# bike chain paracord bracelet



## dank13 (Jun 7, 2016)

hey guys,

i saw this bracelet and looks pretty cool i'm wondering if anyone has any ideas on how to make this?










cheers,
dan


----------



## Ready_Cords (Jun 2, 2015)

Looks to me like a variation on a double Solomon, with the cord passed through the chain.


----------



## Syap69 (Oct 25, 2016)

You ever find a tutorial or information on this Dank? I would like to try this myself


----------



## Kdawg3030 (Nov 1, 2015)

it looks like a variation of this.
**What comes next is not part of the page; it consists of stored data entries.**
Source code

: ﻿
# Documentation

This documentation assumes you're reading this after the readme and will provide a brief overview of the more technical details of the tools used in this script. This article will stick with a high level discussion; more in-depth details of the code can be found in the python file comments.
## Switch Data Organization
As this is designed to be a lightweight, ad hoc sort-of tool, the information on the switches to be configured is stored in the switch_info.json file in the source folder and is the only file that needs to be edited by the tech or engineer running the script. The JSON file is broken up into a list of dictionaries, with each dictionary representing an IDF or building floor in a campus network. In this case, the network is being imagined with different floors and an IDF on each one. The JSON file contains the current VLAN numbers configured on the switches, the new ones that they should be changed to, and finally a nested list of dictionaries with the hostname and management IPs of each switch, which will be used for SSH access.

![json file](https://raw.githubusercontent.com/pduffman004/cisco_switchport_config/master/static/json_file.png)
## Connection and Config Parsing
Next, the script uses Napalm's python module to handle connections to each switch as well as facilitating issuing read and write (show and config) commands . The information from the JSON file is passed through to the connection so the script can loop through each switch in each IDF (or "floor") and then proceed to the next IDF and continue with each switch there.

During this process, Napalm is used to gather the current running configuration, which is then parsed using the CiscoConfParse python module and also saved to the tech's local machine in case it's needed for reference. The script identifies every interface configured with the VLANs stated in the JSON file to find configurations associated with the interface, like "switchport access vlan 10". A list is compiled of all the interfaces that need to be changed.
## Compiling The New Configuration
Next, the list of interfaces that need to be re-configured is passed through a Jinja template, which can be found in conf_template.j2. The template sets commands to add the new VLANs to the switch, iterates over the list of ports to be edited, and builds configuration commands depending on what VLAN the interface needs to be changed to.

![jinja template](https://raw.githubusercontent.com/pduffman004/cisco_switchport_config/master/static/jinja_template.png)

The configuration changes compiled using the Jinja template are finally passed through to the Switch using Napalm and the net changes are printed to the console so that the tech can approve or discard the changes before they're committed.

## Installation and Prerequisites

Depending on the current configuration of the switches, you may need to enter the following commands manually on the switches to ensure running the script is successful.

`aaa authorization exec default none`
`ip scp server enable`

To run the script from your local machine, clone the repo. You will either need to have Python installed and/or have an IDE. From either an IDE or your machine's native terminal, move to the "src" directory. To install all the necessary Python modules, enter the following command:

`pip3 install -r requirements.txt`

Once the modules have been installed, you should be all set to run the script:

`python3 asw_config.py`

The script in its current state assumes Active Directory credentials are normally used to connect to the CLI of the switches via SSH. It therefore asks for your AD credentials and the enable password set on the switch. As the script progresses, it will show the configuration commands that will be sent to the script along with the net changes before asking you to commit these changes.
Their are videos of how to do this one on YouTube


----------



## justdraftn (Mar 15, 2016)

dank13 said:


> hey guys,
> 
> i saw this bracelet and looks pretty cool i'm wondering if anyone has any ideas on how to make this?cheers,dan


Where did you get this pic?
I have searched and whenever I find this pic it points
back to this post.


----------



## Syap69 (Oct 25, 2016)

yah I have watched this video, didn't even think to just try the pattern with the bike chain. Thanks


----------



## Kdawg3030 (Nov 1, 2015)

Sure thing


----------



## mal (Oct 7, 2016)

You'll find the second example on YouTube - it's called a HEX NUT bracelet


----------